Segment Start: Records for processing

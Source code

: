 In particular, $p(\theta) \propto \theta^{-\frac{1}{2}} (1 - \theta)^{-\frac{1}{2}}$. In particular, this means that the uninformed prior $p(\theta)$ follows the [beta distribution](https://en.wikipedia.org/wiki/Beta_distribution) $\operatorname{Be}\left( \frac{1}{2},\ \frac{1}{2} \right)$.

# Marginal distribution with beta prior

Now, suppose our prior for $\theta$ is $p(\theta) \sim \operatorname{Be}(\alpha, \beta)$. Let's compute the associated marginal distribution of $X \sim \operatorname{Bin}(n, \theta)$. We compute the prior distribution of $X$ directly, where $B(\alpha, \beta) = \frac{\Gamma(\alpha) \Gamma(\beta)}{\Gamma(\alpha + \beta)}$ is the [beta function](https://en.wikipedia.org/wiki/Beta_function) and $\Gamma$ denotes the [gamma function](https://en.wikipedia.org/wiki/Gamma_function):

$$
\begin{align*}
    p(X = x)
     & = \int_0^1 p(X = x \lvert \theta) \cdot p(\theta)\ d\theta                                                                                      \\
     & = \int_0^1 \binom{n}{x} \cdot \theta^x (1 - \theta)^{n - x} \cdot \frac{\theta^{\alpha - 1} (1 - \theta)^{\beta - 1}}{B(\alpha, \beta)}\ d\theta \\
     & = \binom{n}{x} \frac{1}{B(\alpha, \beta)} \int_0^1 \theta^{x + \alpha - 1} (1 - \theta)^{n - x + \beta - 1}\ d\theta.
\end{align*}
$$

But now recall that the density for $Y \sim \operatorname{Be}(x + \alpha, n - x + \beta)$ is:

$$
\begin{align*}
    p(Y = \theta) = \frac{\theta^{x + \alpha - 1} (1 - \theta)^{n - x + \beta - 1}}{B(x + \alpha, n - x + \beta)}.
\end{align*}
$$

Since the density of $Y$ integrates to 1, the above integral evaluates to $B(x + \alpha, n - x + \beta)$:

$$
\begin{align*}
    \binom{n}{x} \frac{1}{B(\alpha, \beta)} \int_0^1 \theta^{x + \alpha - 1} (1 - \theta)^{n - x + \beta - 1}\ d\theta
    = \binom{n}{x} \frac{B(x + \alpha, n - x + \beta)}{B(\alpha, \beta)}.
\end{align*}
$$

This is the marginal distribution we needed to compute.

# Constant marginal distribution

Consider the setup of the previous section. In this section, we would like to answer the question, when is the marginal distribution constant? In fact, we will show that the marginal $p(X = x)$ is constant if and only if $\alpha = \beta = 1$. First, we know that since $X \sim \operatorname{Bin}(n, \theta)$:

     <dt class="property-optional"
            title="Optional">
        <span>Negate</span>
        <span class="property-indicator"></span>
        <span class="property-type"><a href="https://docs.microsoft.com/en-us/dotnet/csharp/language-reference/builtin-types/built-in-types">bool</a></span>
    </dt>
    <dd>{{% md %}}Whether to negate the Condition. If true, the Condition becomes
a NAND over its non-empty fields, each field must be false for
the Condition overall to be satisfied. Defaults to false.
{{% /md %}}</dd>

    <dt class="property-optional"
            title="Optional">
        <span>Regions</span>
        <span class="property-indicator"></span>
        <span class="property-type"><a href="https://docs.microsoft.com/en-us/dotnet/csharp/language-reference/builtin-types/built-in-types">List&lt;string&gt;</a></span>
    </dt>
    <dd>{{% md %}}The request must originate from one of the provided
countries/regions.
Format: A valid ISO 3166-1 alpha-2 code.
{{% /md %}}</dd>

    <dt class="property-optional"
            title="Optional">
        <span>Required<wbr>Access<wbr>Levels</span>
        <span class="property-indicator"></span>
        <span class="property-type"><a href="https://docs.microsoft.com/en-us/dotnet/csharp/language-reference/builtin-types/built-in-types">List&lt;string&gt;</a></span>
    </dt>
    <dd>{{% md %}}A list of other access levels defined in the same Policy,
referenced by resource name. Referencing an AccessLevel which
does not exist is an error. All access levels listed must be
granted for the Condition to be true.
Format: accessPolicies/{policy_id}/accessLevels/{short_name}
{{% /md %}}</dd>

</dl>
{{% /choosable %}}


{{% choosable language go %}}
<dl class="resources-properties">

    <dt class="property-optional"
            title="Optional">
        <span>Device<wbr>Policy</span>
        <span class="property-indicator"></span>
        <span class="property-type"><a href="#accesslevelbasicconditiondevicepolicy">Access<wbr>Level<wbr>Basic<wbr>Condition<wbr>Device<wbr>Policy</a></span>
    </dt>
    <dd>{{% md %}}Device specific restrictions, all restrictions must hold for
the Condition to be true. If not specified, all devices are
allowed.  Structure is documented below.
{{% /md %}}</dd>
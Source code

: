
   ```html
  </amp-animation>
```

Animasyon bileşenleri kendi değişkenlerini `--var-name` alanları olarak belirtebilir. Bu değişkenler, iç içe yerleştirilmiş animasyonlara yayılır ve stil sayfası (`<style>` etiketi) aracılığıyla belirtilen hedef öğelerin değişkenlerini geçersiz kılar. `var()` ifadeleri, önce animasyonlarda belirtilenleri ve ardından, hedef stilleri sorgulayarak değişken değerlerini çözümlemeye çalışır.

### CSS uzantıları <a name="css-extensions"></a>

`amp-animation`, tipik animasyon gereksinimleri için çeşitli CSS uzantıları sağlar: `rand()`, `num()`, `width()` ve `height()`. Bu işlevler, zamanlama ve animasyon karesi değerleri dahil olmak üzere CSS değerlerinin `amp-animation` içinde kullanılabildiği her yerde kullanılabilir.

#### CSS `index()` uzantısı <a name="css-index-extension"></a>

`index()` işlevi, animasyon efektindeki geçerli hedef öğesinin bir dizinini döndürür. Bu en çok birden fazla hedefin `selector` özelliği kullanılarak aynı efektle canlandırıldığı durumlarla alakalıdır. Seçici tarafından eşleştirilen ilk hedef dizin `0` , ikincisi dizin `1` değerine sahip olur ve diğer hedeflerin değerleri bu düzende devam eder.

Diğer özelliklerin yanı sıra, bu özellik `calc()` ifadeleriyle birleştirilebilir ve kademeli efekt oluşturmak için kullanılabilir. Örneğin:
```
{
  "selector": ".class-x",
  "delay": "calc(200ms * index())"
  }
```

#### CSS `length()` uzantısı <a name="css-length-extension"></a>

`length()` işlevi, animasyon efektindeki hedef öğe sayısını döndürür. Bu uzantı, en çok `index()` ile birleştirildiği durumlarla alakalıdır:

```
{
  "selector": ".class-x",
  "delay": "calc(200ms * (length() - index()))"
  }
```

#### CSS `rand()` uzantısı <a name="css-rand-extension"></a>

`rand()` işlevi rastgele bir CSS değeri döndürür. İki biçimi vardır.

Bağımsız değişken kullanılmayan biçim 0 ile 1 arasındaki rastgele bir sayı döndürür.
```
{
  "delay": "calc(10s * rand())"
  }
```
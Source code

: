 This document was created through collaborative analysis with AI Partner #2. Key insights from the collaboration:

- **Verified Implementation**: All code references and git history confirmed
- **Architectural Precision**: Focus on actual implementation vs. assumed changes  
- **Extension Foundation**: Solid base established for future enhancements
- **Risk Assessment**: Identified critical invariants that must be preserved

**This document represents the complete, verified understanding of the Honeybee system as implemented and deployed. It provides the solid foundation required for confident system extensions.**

Segment End: Records for processing

## What you need to do:
Each line from the top of the records above through the line containing "# Constant marginal distribution" needs to be transcribed exactly, and no line after it.

## Expected answer:
Source code

: In particular, $p(\theta) \propto \theta^{-\frac{1}{2}} (1 - \theta)^{-\frac{1}{2}}$. In particular, this means that the uninformed prior $p(\theta)$ follows the [beta distribution](https://en.wikipedia.org/wiki/Beta_distribution) $\operatorname{Be}\left( \frac{1}{2},\ \frac{1}{2} \right)$.

# Marginal distribution with beta prior

Now, suppose our prior for $\theta$ is $p(\theta) \sim \operatorname{Be}(\alpha, \beta)$. Let's compute the associated marginal distribution of $X \sim \operatorname{Bin}(n, \theta)$. We compute the prior distribution of $X$ directly, where $B(\alpha, \beta) = \frac{\Gamma(\alpha) \Gamma(\beta)}{\Gamma(\alpha + \beta)}$ is the [beta function](https://en.wikipedia.org/wiki/Beta_function) and $\Gamma$ denotes the [gamma function](https://en.wikipedia.org/wiki/Gamma_function):

$$
\begin{align*}
    p(X = x)
     & = \int_0^1 p(X = x \lvert \theta) \cdot p(\theta)\ d\theta                                                                                      \\
     & = \int_0^1 \binom{n}{x} \cdot \theta^x (1 - \theta)^{n - x} \cdot \frac{\theta^{\alpha - 1} (1 - \theta)^{\beta - 1}}{B(\alpha, \beta)}\ d\theta \\
     & = \binom{n}{x} \frac{1}{B(\alpha, \beta)} \int_0^1 \theta^{x + \alpha - 1} (1 - \theta)^{n - x + \beta - 1}\ d\theta.
\end{align*}
$$

But now recall that the density for $Y \sim \operatorname{Be}(x + \alpha, n - x + \beta)$ is:

$$
\begin{align*}
    p(Y = \theta) = \frac{\theta^{x + \alpha - 1} (1 - \theta)^{n - x + \beta - 1}}{B(x + \alpha, n - x + \beta)}.
\end{align*}
$$

Since the density of $Y$ integrates to 1, the above integral evaluates to $B(x + \alpha, n - x + \beta)$:

$$
\begin{align*}
    \binom{n}{x} \frac{1}{B(\alpha, \beta)} \int_0^1 \theta^{x + \alpha - 1} (1 - \theta)^{n - x + \beta - 1}\ d\theta
    = \binom{n}{x} \frac{B(x + \alpha, n - x + \beta)}{B(\alpha, \beta)}.
\end{align*}
$$

This is the marginal distribution we needed to compute.

# Constant marginal distribution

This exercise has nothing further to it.